Mort des éléphants au Botswana : le mystère résolu
Les cyanobactéries sont la cause probable de la mort massive de 330 éléphants dans le delta de l'Okavango. Le changement climatique favorise ce type de prolifération.
Au cours des derniers mois, 330 animaux morts ont été découverts dans le delta de l'Okavango.
Les autorités ont désormais identifié la cause probable de la mort des éléphants grâce à des analyses de sang prélevé sur des animaux sauvages décédés.
Les autorités du Botswana ont identifié les cyanobactéries comme la cause probable de la mort massive d'éléphants dans le pays.

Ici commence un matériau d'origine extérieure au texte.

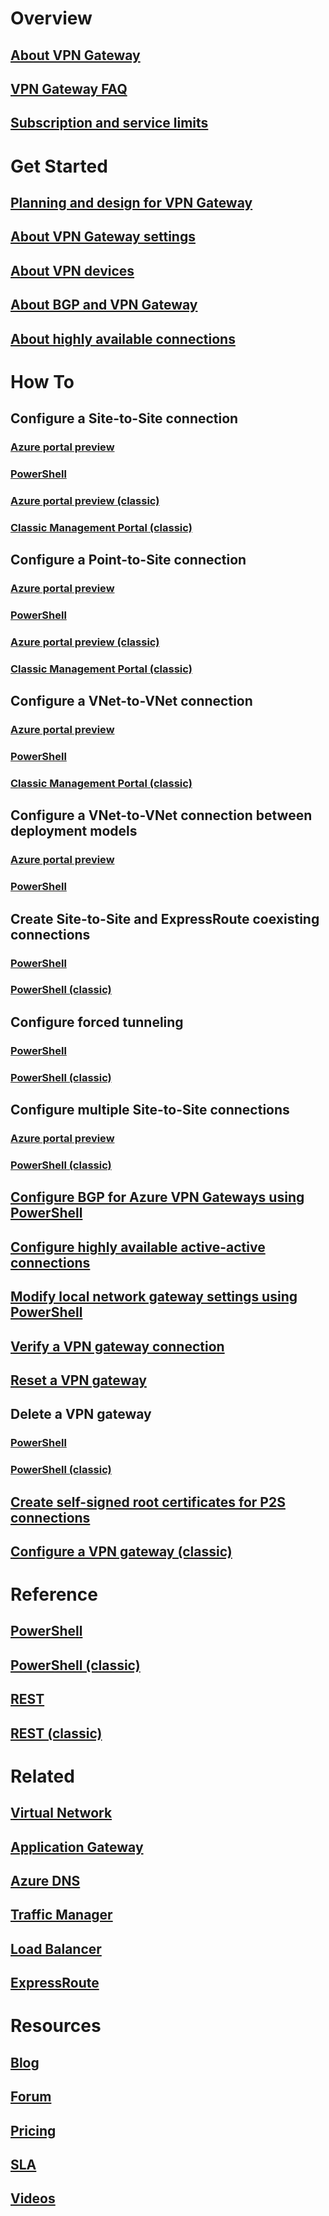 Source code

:# Overview
## [About VPN Gateway](vpn-gateway-about-vpngateways.md)
## [VPN Gateway FAQ](vpn-gateway-vpn-faq.md)
## [Subscription and service limits](../azure-subscription-service-limits.md)

# Get Started
## [Planning and design for VPN Gateway](vpn-gateway-plan-design.md)
## [About VPN Gateway settings](vpn-gateway-about-vpn-gateway-settings.md)
## [About VPN devices](vpn-gateway-about-vpn-devices.md)
## [About BGP and VPN Gateway](vpn-gateway-bgp-overview.md)
## [About highly available connections](vpn-gateway-highlyavailable.md)

# How To
## Configure a Site-to-Site connection
### [Azure portal preview](vpn-gateway-howto-site-to-site-resource-manager-portal.md)
### [PowerShell](vpn-gateway-create-site-to-site-rm-powershell.md)
### [Azure portal preview (classic)](vpn-gateway-howto-site-to-site-classic-portal.md)
### [Classic Management Portal (classic)](vpn-gateway-site-to-site-create.md)
## Configure a Point-to-Site connection
### [Azure portal preview](vpn-gateway-howto-point-to-site-resource-manager-portal.md)
### [PowerShell](vpn-gateway-howto-point-to-site-rm-ps.md)
### [Azure portal preview (classic)](vpn-gateway-howto-point-to-site-classic-azure-portal.md)
### [Classic Management Portal (classic)](vpn-gateway-point-to-site-create.md)
## Configure a VNet-to-VNet connection
### [Azure portal preview](vpn-gateway-howto-vnet-vnet-resource-manager-portal.md)
### [PowerShell](vpn-gateway-vnet-vnet-rm-ps.md)
### [Classic Management Portal (classic)](virtual-networks-configure-vnet-to-vnet-connection.md)
## Configure a VNet-to-VNet connection between deployment models
### [Azure portal preview](vpn-gateway-connect-different-deployment-models-portal.md)
### [PowerShell](vpn-gateway-connect-different-deployment-models-powershell.md)
## Create Site-to-Site and ExpressRoute coexisting connections
### [PowerShell](../expressroute/expressroute-howto-coexist-resource-manager.md?toc=%2fazure%2fvpn-gateway%2ftoc.json)
### [PowerShell (classic)](../expressroute/expressroute-howto-coexist-classic.md?toc=%2fazure%2fvpn-gateway%2ftoc.json)
## Configure forced tunneling
### [PowerShell](vpn-gateway-forced-tunneling-rm.md)
### [PowerShell (classic)](vpn-gateway-about-forced-tunneling.md)
## Configure multiple Site-to-Site connections
### [Azure portal preview](vpn-gateway-howto-multi-site-to-site-resource-manager-portal.md)
### [PowerShell (classic)](vpn-gateway-multi-site.md)
## [Configure BGP for Azure VPN Gateways using PowerShell](vpn-gateway-bgp-resource-manager-ps.md)
## [Configure highly available active-active connections](vpn-gateway-activeactive-rm-powershell.md)
## [Modify local network gateway settings using PowerShell](vpn-gateway-modify-local-network-gateway.md)
## [Verify a VPN gateway connection](vpn-gateway-verify-connection-resource-manager.md)
## [Reset a VPN gateway](vpn-gateway-resetgw-classic.md)
## Delete a VPN gateway
### [PowerShell](vpn-gateway-delete-vnet-gateway-powershell.md)
### [PowerShell (classic)](vpn-gateway-delete-vnet-gateway-classic-powershell.md)
## [Create self-signed root certificates for P2S connections](vpn-gateway-certificates-point-to-site.md)
## [Configure a VPN gateway (classic)](vpn-gateway-configure-vpn-gateway-mp.md)

# Reference
## [PowerShell](https://msdn.microsoft.com/zh-cn/library/mt163510(v=azure.300))
## [PowerShell (classic)](https://msdn.microsoft.com/zh-cn/library/mt270335(v=azure.300))
## [REST](https://msdn.microsoft.com/zh-cn/library/mt163859)
## [REST (classic)](https://msdn.microsoft.com/zh-cn/library/jj154113)

# Related
## [Virtual Network](/azure/virtual-network/)
## [Application Gateway](/azure/application-gateway/)
## [Azure DNS](/azure/dns/)
## [Traffic Manager](/azure/traffic-manager/)
## [Load Balancer](/azure/load-balancer/)
## [ExpressRoute](/azure/expressroute/)

# Resources
## [Blog](https://azure.microsoft.com/blog/topics/networking)
## [Forum](https://social.msdn.microsoft.com/Forums/azure/home?forum=WAVirtualMachinesVirtualNetwork)
## [Pricing](https://www.azure.cn/pricing/details/vpn-gateway/)
## [SLA](https://www.azure.cn/support/legal/sla)
## [Videos](https://azure.microsoft.com/documentation/videos/index/?services=vpn-gateway) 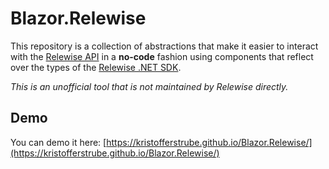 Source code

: # Blazor.Relewise
This repository is a collection of abstractions that make it easier to interact with the <a href="https://relewise.com">Relewise API</a> in a **no-code** fashion using components that reflect over the types of the <a href="https://www.nuget.org/packages/Relewise.Client">Relewise .NET SDK</a>.

*This is an unofficial tool that is not maintained by Relewise directly.*

## Demo
You can demo it here: [https://kristofferstrube.github.io/Blazor.Relewise/](https://kristofferstrube.github.io/Blazor.Relewise/)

Des analyses en laboratoire réalisées sur des échantillons de sang d'animaux morts, ainsi que sur des prélèvements de sol et d'eau, ont montré que ces micro-organismes producteurs de toxines avaient tué les animaux dans le delta de l'Okavango, au nord-ouest du pays, a déclaré Mamadi Reuben, vétérinaire en chef de l'autorité des parcs nationaux.
Certaines espèces de cyanobactéries, également appelées algues bleues, produisent des toxines potentiellement mortelles. Cela peut notamment avoir des conséquences sur les animaux qui s'abreuvent dans des points d'eau où ces micro-organismes se multiplient massivement lors de proliférations algales.

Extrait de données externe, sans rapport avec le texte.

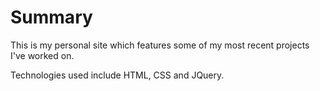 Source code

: # Summary

This is my personal site which features some of my most recent projects I've worked on. 

Technologies used include HTML, CSS and JQuery.  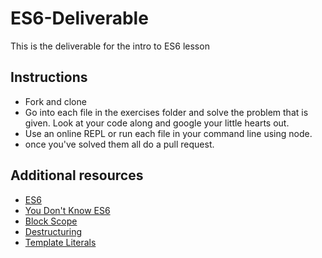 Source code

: # ES6-Deliverable
This is the deliverable for the intro to ES6 lesson

## Instructions
- Fork and clone
- Go into each file in the exercises folder and solve the problem that is given. Look at your code along and google your little hearts out. 
- Use an online REPL or run each file in your command line using node.
- once you've solved them all do a pull request.

## Additional resources

- [ES6](http://webapplog.com/es6/)
- [You Don't Know ES6](https://github.com/getify/You-Dont-Know-JS/tree/master/es6%20%26%20beyond)
- [Block Scope](https://www.sitepoint.com/joys-block-scoping-es6/)
- [Destructuring](http://www.2ality.com/2015/01/es6-destructuring.html)
- [Template Literals](https://developer.mozilla.org/en-US/docs/Web/JavaScript/Reference/Template_literals#Tagged_template_literals)
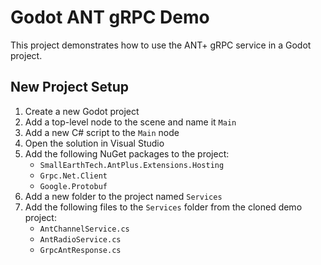 # Godot ANT gRPC Demo
This project demonstrates how to use the ANT+ gRPC service in a Godot project.
## New Project Setup
1. Create a new Godot project
1. Add a top-level node to the scene and name it `Main`
1. Add a new C# script to the `Main` node
1. Open the solution in Visual Studio
1. Add the following NuGet packages to the project:
	- `SmallEarthTech.AntPlus.Extensions.Hosting`
	- `Grpc.Net.Client`
	- `Google.Protobuf`
1. Add a new folder to the project named `Services`
1. Add the following files to the `Services` folder from the cloned demo project:
	- `AntChannelService.cs`
	- `AntRadioService.cs`
	- `GrpcAntResponse.cs`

«Les éléphants sont les seuls animaux qui boivent sous la surface de l'eau et aspirent la boue dans laquelle se trouvent ces toxines», a expliqué Reuben.
Au total, 330 éléphants morts auraient été découverts ces derniers mois dans le delta de l'Okavango, a indiqué Cyril Taolo de l'autorité des parcs nationaux. Le braconnage a été rapidement écarté comme cause de mort, les carcasses ayant été retrouvées avec leurs défenses intactes. La raison pour laquelle aucune autre espèce ne semble avoir été touchée reste encore inexpliquée, a précisé Reuben.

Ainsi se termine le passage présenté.